Now this is an fantastic thread. Count me in among the font fanatics!
Most of my favorites have already been mentioned. I loved how Square used Chicago back in the SNES days. They deserve better recognition for putting together a monospaced version of Chicago for the menus in FF6 -- I don't think Apple ever tried that. People must not have liked it, though, because in Chrono Trigger they went back to the FF4 font when they needed something in monospace.
FF12 made use of two of my favorites, very subtly:
Futura, for hit points on the combat screen, and
Eurostile for the inventory screen. What's the name of the font used for general combat notifications? It looks a little like T VAG Rounded (look down at your keyboard for a sample if you're on a Mac), but the lowercase a is a little different. And what's the name of the dialogue font that some here love and some hate? I've never been able to find it.

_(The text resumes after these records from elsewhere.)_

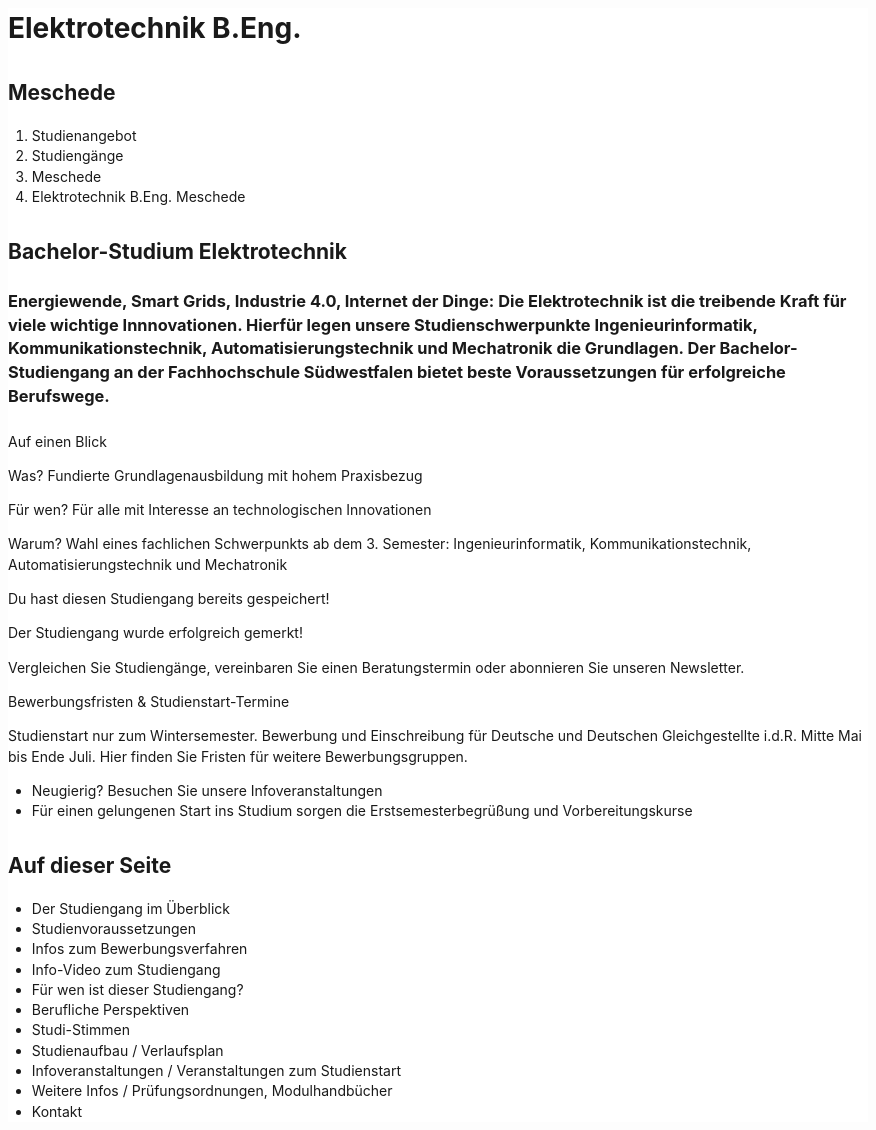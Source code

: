 # Elektrotechnik B.Eng.

## Meschede

1. Studienangebot
2. Studiengänge
3. Meschede
4. Elektrotechnik B.Eng. Meschede

## Bachelor-Studium Elektrotechnik

### Energiewende, Smart Grids, Industrie 4.0, Internet der Dinge: Die Elektrotechnik ist die treibende Kraft für viele wichtige Innnovationen. Hierfür legen unsere Studienschwerpunkte Ingenieurinformatik, Kommunikationstechnik, Automatisierungstechnik und Mechatronik die Grundlagen. Der Bachelor-Studiengang an der Fachhochschule Südwestfalen bietet beste Voraussetzungen für erfolgreiche Berufswege.

###

Auf einen Blick

Was? Fundierte Grundlagenausbildung mit hohem Praxisbezug

Für wen? Für alle mit Interesse an technologischen Innovationen

Warum? Wahl eines fachlichen Schwerpunkts ab dem 3. Semester: Ingenieurinformatik, Kommunikationstechnik, Automatisierungstechnik und Mechatronik

Du hast diesen Studiengang bereits gespeichert!

Der Studiengang wurde erfolgreich gemerkt!

Vergleichen Sie Studiengänge, vereinbaren Sie einen Beratungstermin oder abonnieren Sie unseren Newsletter.

Bewerbungsfristen &amp; Studienstart-Termine

Studienstart nur zum Wintersemester. Bewerbung und Einschreibung für
Deutsche und Deutschen Gleichgestellte i.d.R. Mitte Mai bis Ende Juli. Hier finden Sie Fristen für
weitere Bewerbungsgruppen.

- Neugierig? Besuchen Sie unsere Infoveranstaltungen
- Für einen gelungenen Start ins Studium sorgen die Erstsemesterbegrüßung und Vorbereitungskurse

## Auf dieser Seite

- Der Studiengang im Überblick
- Studienvoraussetzungen
- Infos zum Bewerbungsverfahren
- Info-Video zum Studiengang
- Für wen ist dieser Studiengang?
- Berufliche Perspektiven
- Studi-Stimmen
- Studienaufbau / Verlaufsplan
- Infoveranstaltungen / Veranstaltungen zum Studienstart
- Weitere Infos / Prüfungsordnungen, Modulhandbücher
- Kontakt

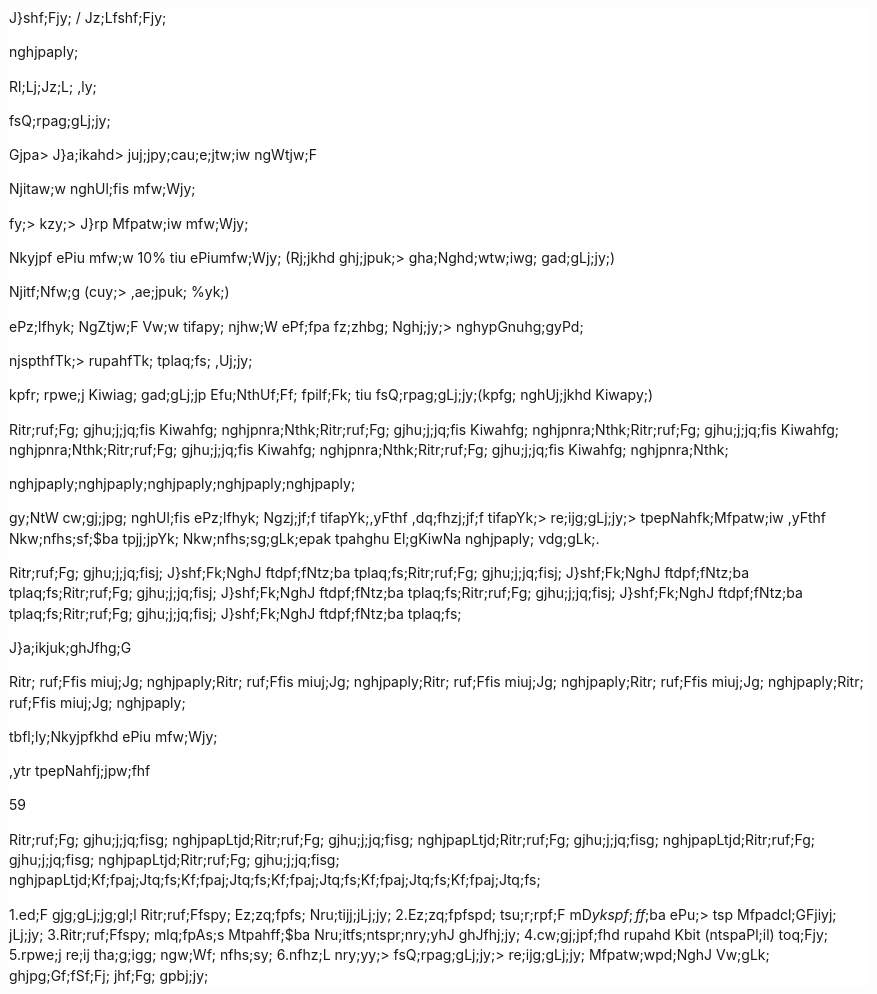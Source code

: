 J}shf;Fjy; / Jz;Lfshf;Fjy;

nghjpaply;

Rl;Lj;Jz;L; ,ly;

fsQ;rpag;gLj;jy;

Gjpa> J}a;ikahd> juj;jpy;cau;e;jtw;iw ngWtjw;F

Njitaw;w nghUl;fis mfw;Wjy;

fy;> kzy;> J}rp Mfpatw;iw mfw;Wjy;

Nkyjpf ePiu mfw;w 10% tiu ePiumfw;Wjy; (Rj;jkhd ghj;jpuk;> gha;Nghd;wtw;iwg; gad;gLj;jy;)

Njitf;Nfw;g (cuy;> ,ae;jpuk; %yk;)

ePz;lfhyk; NgZtjw;F Vw;w tifapy; njhw;W ePf;fpa fz;zhbg; Nghj;jy;> nghypGnuhg;gyPd;

njspthfTk;> rupahfTk; tplaq;fs; ,Uj;jy;

kpfr; rpwe;j Kiwiag; gad;gLj;jp Efu;NthUf;Ff; fpilf;Fk; tiu fsQ;rpag;gLj;jy;(kpfg; nghUj;jkhd Kiwapy;)

Ritr;ruf;Fg; gjhu;j;jq;fis Kiwahfg; nghjpnra;Nthk;Ritr;ruf;Fg; gjhu;j;jq;fis Kiwahfg; nghjpnra;Nthk;Ritr;ruf;Fg; gjhu;j;jq;fis Kiwahfg; nghjpnra;Nthk;Ritr;ruf;Fg; gjhu;j;jq;fis Kiwahfg; nghjpnra;Nthk;Ritr;ruf;Fg; gjhu;j;jq;fis Kiwahfg; nghjpnra;Nthk;

nghjpaply;nghjpaply;nghjpaply;nghjpaply;nghjpaply;

gy;NtW cw;gj;jpg; nghUl;fis ePz;lfhyk; Ngzj;jf;f tifapYk;,yFthf ,dq;fhzj;jf;f tifapYk;> re;ijg;gLj;jy;> tpepNahfk;Mfpatw;iw ,yFthf Nkw;nfhs;sf;$ba tpjj;jpYk; Nkw;nfhs;sg;gLk;epak tpahghu El;gKiwNa nghjpaply; vdg;gLk;.

Ritr;ruf;Fg; gjhu;j;jq;fisj; J}shf;Fk;NghJ ftdpf;fNtz;ba tplaq;fs;Ritr;ruf;Fg; gjhu;j;jq;fisj; J}shf;Fk;NghJ ftdpf;fNtz;ba tplaq;fs;Ritr;ruf;Fg; gjhu;j;jq;fisj; J}shf;Fk;NghJ ftdpf;fNtz;ba tplaq;fs;Ritr;ruf;Fg; gjhu;j;jq;fisj; J}shf;Fk;NghJ ftdpf;fNtz;ba tplaq;fs;Ritr;ruf;Fg; gjhu;j;jq;fisj; J}shf;Fk;NghJ ftdpf;fNtz;ba tplaq;fs;

­J}a;ik­juk;­ghJfhg;G

Ritr; ruf;Ffis miuj;Jg; nghjpaply;Ritr; ruf;Ffis miuj;Jg; nghjpaply;Ritr; ruf;Ffis miuj;Jg; nghjpaply;Ritr; ruf;Ffis miuj;Jg; nghjpaply;Ritr; ruf;Ffis miuj;Jg; nghjpaply;

tbfl;ly;Nkyjpfkhd ePiu mfw;Wjy;

,ytr tpepNahfj;jpw;fhf

59

Ritr;ruf;Fg; gjhu;j;jq;fisg; nghjpapLtjd;Ritr;ruf;Fg; gjhu;j;jq;fisg; nghjpapLtjd;Ritr;ruf;Fg; gjhu;j;jq;fisg; nghjpapLtjd;Ritr;ruf;Fg; gjhu;j;jq;fisg; nghjpapLtjd;Ritr;ruf;Fg; gjhu;j;jq;fisg; nghjpapLtjd;Kf;fpaj;Jtq;fs;Kf;fpaj;Jtq;fs;Kf;fpaj;Jtq;fs;Kf;fpaj;Jtq;fs;Kf;fpaj;Jtq;fs;

1.ed;F gjg;gLj;jg;gl;l Ritr;ruf;Ffspy; Ez;zq;fpfs; Nru;tijj;jLj;jy; 2.Ez;zq;fpfspd; tsu;r;rpf;F mD$ykspf;ff;$ba ePu;> tsp Mfpadcl;GFjiyj; jLj;jy; 3.Ritr;ruf;Ffspy; mlq;fpAs;s Mtpahff;$ba Nru;itfs;ntspr;nry;yhJ ghJfhj;jy; 4.cw;gj;jpf;fhd rupahd Kbit (ntspaPl;il) toq;Fjy; 5.rpwe;j re;ij tha;g;igg; ngw;Wf; nfhs;sy; 6.nfhz;L nry;yy;> fsQ;rpag;gLj;jy;> re;ijg;gLj;jy; Mfpatw;wpd;NghJ Vw;gLk; ghjpg;Gf;fSf;Fj; jhf;Fg; gpbj;jy;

Sometimes you see the Roman-alphabet portion of Japanese fonts used in Western games; I've never liked this. Do they look fresh and interesting to people who haven't already overdosed on them? Demon's Souls and Dark Souls use
MS Mincho and Resonance of Fate uses
MS Gothic.
In Assassin's Creed, Abstergo's computers use a Futura-infused variation of
Helvetica: it's 95% Helvetica, but the lowercase a and t (and maybe some others) are imported from Futura and have their small hooks stripped off. I like this font a little more than the one the Assassins use in their Animus in the AC2 series, and I like both of those a
lot more than the garbage that they used in AC3.
And Valkyria Chronicles deserves some kudos for their extensive use of this
Fraktur-like Belgian-beer-bottle font; I've never been able to find its exact equivalent:
I even like the dot in the zero, even though it looks completely unnatural.
Are any of you racing game fans bothered by this:
See how the number 1 takes up less space than the other digits? This would look just fine in the middle of a sentence of running text, but when it's surrounded by other numbers (such as on a spreadsheet), it looks awful. And when you're playing a racing game, with numbers such as the clock and your speed continuously changing, it means that the digits around it will shift a few pixels whenever a 1 appears.
That draws your eye away from the track and the ships. It drives me crazy!
(Once you start seeing this, you can't unsee it. Be warned.)
Contrast this with Wipeout 3, which has a monospaced number font, so the numbers always stay in one place.
Fortunately Wipeout HD lets you choose that UI if you like -- all racers (and games in general) should use monospaced number fonts!